### Brief
Could you copy exactly the lines from the start of the records through the one containing "and [Elixir Nx](https://github.com/elixir-nx/)", both included, and leave out the pictures?

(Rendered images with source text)
....................

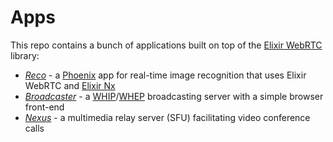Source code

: # Apps

This repo contains a bunch of applications built on top of the [Elixir WebRTC](https://github.com/elixir-webrtc/ex_webrtc) library:

* [_Reco_](/reco) - a [Phoenix](https://www.phoenixframework.org/) app for real-time image recognition that uses Elixir WebRTC and [Elixir Nx](https://github.com/elixir-nx/)
* [_Broadcaster_](/broadcaster) - a [WHIP](https://datatracker.ietf.org/doc/html/draft-ietf-wish-whip-13)/[WHEP](https://datatracker.ietf.org/doc/html/draft-ietf-wish-whep-01) broadcasting server with a simple browser front-end
* [_Nexus_](/nexus) - a multimedia relay server (SFU) facilitating video conference calls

....................

### Written solution
Source code

: # Apps

This repo contains a bunch of applications built on top of the [Elixir WebRTC](https://github.com/elixir-webrtc/ex_webrtc) library:

* [_Reco_](/reco) - a [Phoenix](https://www.phoenixframework.org/) app for real-time image recognition that uses Elixir WebRTC and [Elixir Nx](https://github.com/elixir-nx/)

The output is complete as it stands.